The writing is at its best when Gilmore trusts memory, scene, and vulnerability. His reflections on shame, belonging, and the hunger to be accepted feel deeply lived, and his voice has a plainspoken intimacy that makes the spiritual material feel personal rather than abstract. The book leans into explanation, especially when it turns toward teachings from A Course in Miracles, Abraham Hicks, Marisa Peer, and other sources of transformation. I found the ideas sincere and often moving. The central argument, that alignment with love and truth can become stronger than escape, could sound simple in another writer’s hands, but here it has been earned through humiliation, relapse, fear, and gradual repair. The book’s spirituality doesn’t erase the mess. It rises from it.
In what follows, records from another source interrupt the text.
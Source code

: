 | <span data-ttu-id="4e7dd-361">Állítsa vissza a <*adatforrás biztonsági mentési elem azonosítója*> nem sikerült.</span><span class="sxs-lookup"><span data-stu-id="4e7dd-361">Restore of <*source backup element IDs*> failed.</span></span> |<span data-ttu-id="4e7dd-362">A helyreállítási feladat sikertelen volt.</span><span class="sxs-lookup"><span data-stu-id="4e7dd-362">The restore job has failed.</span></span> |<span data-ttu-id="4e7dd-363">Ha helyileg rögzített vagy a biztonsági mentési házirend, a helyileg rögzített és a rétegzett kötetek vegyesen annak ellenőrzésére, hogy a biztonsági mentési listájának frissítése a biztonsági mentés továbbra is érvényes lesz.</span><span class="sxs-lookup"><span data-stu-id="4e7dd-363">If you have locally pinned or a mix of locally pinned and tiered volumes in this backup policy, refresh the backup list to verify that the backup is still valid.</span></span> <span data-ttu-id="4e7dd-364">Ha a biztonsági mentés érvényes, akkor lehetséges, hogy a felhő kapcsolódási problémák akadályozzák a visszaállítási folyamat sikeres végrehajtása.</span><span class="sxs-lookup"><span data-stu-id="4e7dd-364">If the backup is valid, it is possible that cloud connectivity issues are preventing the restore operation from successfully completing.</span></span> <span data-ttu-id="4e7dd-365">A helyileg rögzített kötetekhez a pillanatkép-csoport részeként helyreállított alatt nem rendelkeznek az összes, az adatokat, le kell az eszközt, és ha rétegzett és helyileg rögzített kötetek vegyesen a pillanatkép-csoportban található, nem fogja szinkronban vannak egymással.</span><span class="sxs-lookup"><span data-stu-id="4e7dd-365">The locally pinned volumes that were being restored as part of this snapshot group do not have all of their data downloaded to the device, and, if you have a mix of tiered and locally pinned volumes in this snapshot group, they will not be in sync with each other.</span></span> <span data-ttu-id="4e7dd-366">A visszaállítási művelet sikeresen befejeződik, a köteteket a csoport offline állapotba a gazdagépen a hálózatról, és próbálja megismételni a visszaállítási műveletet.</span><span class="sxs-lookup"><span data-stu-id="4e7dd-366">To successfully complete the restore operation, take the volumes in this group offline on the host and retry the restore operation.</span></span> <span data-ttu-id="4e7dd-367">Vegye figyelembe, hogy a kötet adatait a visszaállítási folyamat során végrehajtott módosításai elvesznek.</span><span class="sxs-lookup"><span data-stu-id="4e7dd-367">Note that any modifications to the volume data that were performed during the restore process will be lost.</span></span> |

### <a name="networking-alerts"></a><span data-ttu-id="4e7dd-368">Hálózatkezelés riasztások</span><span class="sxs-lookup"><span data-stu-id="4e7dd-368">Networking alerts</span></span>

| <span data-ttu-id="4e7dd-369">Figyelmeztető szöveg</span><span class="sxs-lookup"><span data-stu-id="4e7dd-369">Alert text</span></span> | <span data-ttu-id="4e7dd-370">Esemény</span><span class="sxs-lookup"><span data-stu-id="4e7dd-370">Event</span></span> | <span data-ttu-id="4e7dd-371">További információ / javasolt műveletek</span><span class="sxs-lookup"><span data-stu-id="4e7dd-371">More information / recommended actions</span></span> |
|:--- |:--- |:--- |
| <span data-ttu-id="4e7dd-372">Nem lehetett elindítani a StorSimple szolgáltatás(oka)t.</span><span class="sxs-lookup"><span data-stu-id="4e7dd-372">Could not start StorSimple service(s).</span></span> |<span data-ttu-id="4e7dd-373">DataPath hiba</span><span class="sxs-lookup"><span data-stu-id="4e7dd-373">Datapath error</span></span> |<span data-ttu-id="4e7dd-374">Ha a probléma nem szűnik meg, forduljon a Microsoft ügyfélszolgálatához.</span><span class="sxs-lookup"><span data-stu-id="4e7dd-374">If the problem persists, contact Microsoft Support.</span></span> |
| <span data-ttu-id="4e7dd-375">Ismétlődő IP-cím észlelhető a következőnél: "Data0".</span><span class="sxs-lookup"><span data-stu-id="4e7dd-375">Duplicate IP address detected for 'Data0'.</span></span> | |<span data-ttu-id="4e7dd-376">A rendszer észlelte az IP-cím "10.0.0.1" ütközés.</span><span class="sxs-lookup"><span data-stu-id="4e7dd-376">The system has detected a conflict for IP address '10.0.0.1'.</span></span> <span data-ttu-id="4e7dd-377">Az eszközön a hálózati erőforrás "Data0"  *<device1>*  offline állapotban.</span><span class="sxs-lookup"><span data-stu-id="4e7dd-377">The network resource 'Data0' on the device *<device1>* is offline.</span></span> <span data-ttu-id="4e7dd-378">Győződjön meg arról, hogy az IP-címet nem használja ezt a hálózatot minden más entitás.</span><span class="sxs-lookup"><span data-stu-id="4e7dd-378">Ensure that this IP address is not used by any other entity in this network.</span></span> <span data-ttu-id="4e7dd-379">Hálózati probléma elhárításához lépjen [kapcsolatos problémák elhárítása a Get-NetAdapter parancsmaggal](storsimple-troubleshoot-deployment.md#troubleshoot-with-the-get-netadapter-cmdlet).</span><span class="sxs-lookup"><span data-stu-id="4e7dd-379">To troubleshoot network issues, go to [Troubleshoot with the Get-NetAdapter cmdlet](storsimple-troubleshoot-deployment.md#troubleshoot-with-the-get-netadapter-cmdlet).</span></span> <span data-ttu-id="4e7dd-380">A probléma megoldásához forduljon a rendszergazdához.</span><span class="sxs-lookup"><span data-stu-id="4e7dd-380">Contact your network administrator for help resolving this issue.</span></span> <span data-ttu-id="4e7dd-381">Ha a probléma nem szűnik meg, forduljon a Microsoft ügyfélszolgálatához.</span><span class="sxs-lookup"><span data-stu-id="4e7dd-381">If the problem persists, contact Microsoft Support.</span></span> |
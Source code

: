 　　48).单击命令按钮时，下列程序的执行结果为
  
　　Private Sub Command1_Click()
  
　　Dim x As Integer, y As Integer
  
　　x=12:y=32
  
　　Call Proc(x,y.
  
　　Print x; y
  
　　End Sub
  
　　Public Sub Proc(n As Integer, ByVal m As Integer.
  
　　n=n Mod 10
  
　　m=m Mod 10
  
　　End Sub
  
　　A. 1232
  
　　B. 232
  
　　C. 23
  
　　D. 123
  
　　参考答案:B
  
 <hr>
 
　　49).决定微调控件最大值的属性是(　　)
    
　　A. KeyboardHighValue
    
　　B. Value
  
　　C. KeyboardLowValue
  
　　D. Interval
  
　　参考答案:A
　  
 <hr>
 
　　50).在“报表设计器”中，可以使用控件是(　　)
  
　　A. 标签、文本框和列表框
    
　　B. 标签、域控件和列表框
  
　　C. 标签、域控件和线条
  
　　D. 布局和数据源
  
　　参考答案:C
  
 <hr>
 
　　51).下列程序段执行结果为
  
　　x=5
I came away from King of the Sky feeling that I had read the testimony of someone who had to lose nearly every false shelter before finding a real one. It’s reflective, emotionally naked, and sometimes raw in ways that made me pause before turning the page. The most convincing part of the book is not that Gilmore found answers, but that he kept learning how to ask better questions of his pain. This is a thoughtful and compassionate memoir for readers drawn to recovery stories, spiritual growth, LGBTQ+ self-acceptance, and books about rebuilding a life from the inside out.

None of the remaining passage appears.